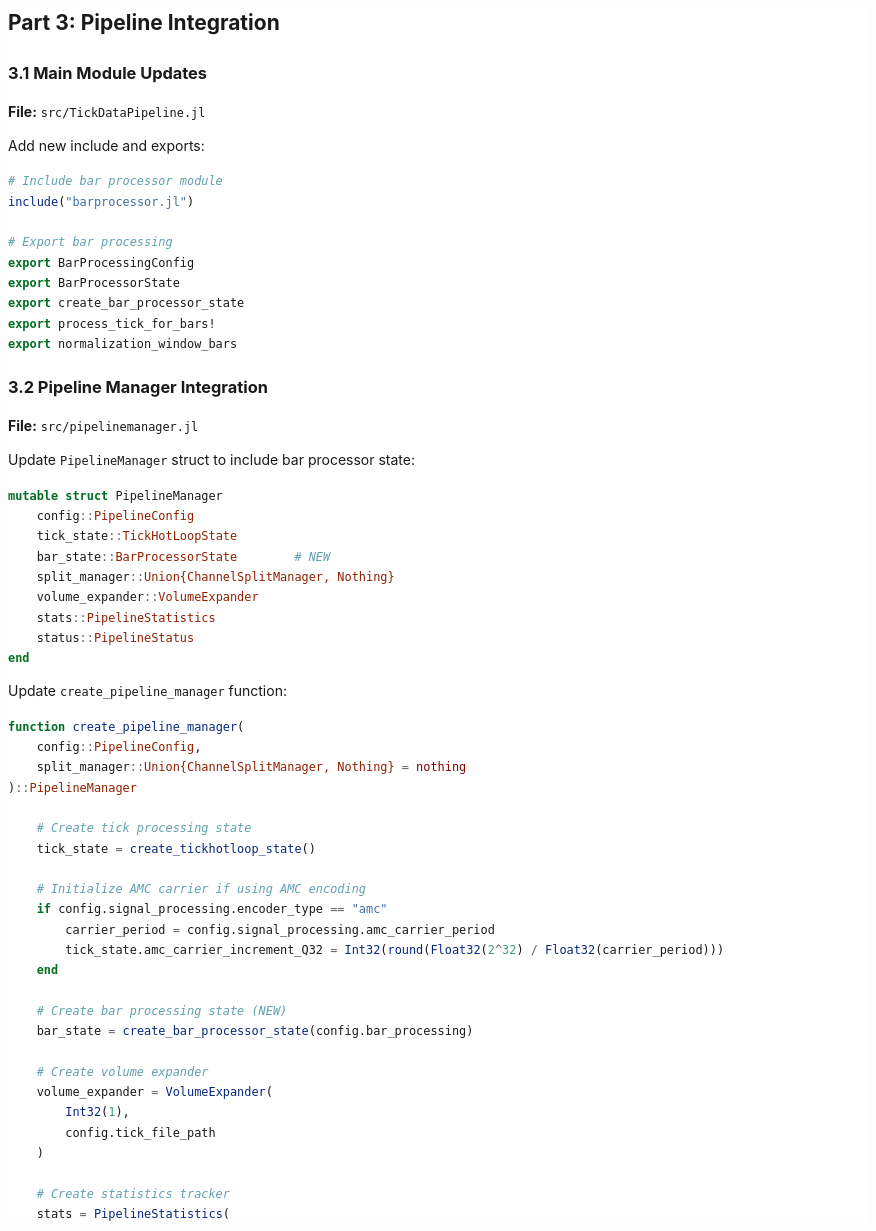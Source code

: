 ## Part 3: Pipeline Integration

### 3.1 Main Module Updates

**File:** `src/TickDataPipeline.jl`

Add new include and exports:

```julia
# Include bar processor module
include("barprocessor.jl")

# Export bar processing
export BarProcessingConfig
export BarProcessorState
export create_bar_processor_state
export process_tick_for_bars!
export normalization_window_bars
```

### 3.2 Pipeline Manager Integration

**File:** `src/pipelinemanager.jl`

Update `PipelineManager` struct to include bar processor state:

```julia
mutable struct PipelineManager
    config::PipelineConfig
    tick_state::TickHotLoopState
    bar_state::BarProcessorState        # NEW
    split_manager::Union{ChannelSplitManager, Nothing}
    volume_expander::VolumeExpander
    stats::PipelineStatistics
    status::PipelineStatus
end
```

Update `create_pipeline_manager` function:

```julia
function create_pipeline_manager(
    config::PipelineConfig,
    split_manager::Union{ChannelSplitManager, Nothing} = nothing
)::PipelineManager
    
    # Create tick processing state
    tick_state = create_tickhotloop_state()
    
    # Initialize AMC carrier if using AMC encoding
    if config.signal_processing.encoder_type == "amc"
        carrier_period = config.signal_processing.amc_carrier_period
        tick_state.amc_carrier_increment_Q32 = Int32(round(Float32(2^32) / Float32(carrier_period)))
    end
    
    # Create bar processing state (NEW)
    bar_state = create_bar_processor_state(config.bar_processing)
    
    # Create volume expander
    volume_expander = VolumeExpander(
        Int32(1),
        config.tick_file_path
    )
    
    # Create statistics tracker
    stats = PipelineStatistics(
```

######

WORK REQUEST
Scan the material line by line and report each one that contains "stats".

SOLUTION FOR THIS PROBLEM
    stats::PipelineStatistics
    stats = PipelineStatistics(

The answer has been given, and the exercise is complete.